In the Rocky Mountains, a registered Republican was so dissatisfied that he wrote a $26,700 check to the Democrats' Senate campaign committee.
In San Diego, Republicans worry that conservatives unhappy with the GOP candidate for a vacant House seat will stay home rather than vote in the June special election.
In Pennsylvania's primary last week, conservative Republicans unseated more than a dozen state legislators, in large part because critics believed the party establishment had abandoned GOP fiscal principles. "It's time for Republicans to start acting like Republicans," said John Eichelberger, a conservative who defeated the state Senate's GOP president.
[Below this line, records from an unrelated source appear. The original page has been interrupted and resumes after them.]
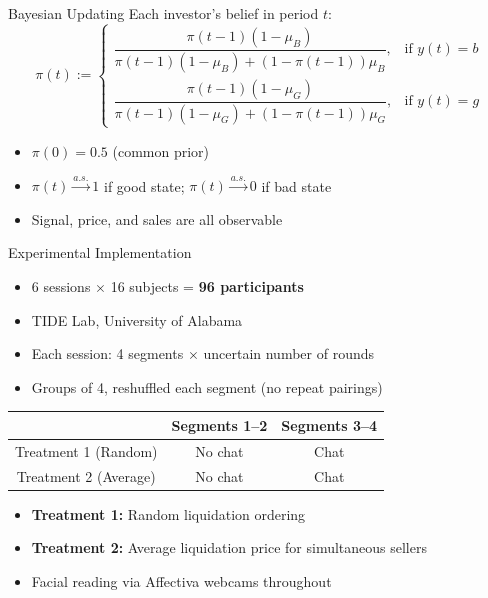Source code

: \documentclass{beamer}
\begin{document}
\begin{frame}{Bayesian Updating}
Each investor's belief in period $t$:
\begin{equation*}
    \pi(t) :=
    \begin{cases}
        \dfrac{\pi(t\!-\!1)(1\!-\!\mu_B)}{\pi(t\!-\!1)(1\!-\!\mu_B) + (1\!-\!\pi(t\!-\!1))\mu_B}, & \text{if } y(t) = b \\[12pt]
        \dfrac{\pi(t\!-\!1)(1\!-\!\mu_G)}{\pi(t\!-\!1)(1\!-\!\mu_G) + (1\!-\!\pi(t\!-\!1))\mu_G}, & \text{if } y(t) = g
    \end{cases}
\end{equation*}

\begin{itemize}
    \item $\pi(0) = 0.5$ (common prior)
    \item $\pi(t) \overset{a.s.}{\to} 1$ if good state; $\pi(t) \overset{a.s.}{\to} 0$ if bad state
    \item Signal, price, and sales are all observable
\end{itemize}
\end{frame}


\begin{frame}{Experimental Implementation}
\begin{itemize}
    \item 6 sessions $\times$ 16 subjects = \textbf{96 participants}
    \item TIDE Lab, University of Alabama
    \item Each session: 4 segments $\times$ uncertain number of rounds
    \item Groups of 4, reshuffled each segment (no repeat pairings)
\end{itemize}

\vspace{0.3cm}
\begin{center}
\begin{tabular}{ccc}
\toprule
& \textbf{Segments 1--2} & \textbf{Segments 3--4} \\
\midrule
Treatment 1 (Random) & No chat & Chat \\
Treatment 2 (Average) & No chat & Chat \\
\bottomrule
\end{tabular}
\end{center}

\vspace{0.3cm}
\begin{itemize}
    \item \textbf{Treatment 1:} Random liquidation ordering
    \item \textbf{Treatment 2:} Average liquidation price for simultaneous sellers
    \item Facial reading via Affectiva webcams throughout
\end{itemize}
\end{frame}
\end{document}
That is a complaint increasingly heard across the country when conservatives outside Washington talk about the national GOP establishment.
"I voted for President Bush twice, but in my opinion we have no leadership in Washington from the president or the Congress," said Warren H. Ingram Jr., a Missouri libertarian.
Some Republicans are so discouraged by the direction of the country and the record of their party --including the growth of federal spending, turmoil in Iraq, and Bush's immigration policy -- that they have begun wondering if Republicans might be better off losing control of Congress.
"Two years in the political wilderness would do us a lot of good," said one Republican member of Congress who asked not to be named because of his heretical view.
The conservative National Review magazine recently pictured an elephant's rear on the cover of an issue headlined "A View of Congress." An article inside lambasting the GOP concluded: "As bad polling piles up, nervous Republicans will ask themselves, Can this Congress be saved? But the question frustrated Republican voters are increasingly asking is, Is it worth saving?"
Such disillusionment is reflected in recent polls showing declining support for Bush and Congress, even among conservatives who have been the most loyal part of the GOP base.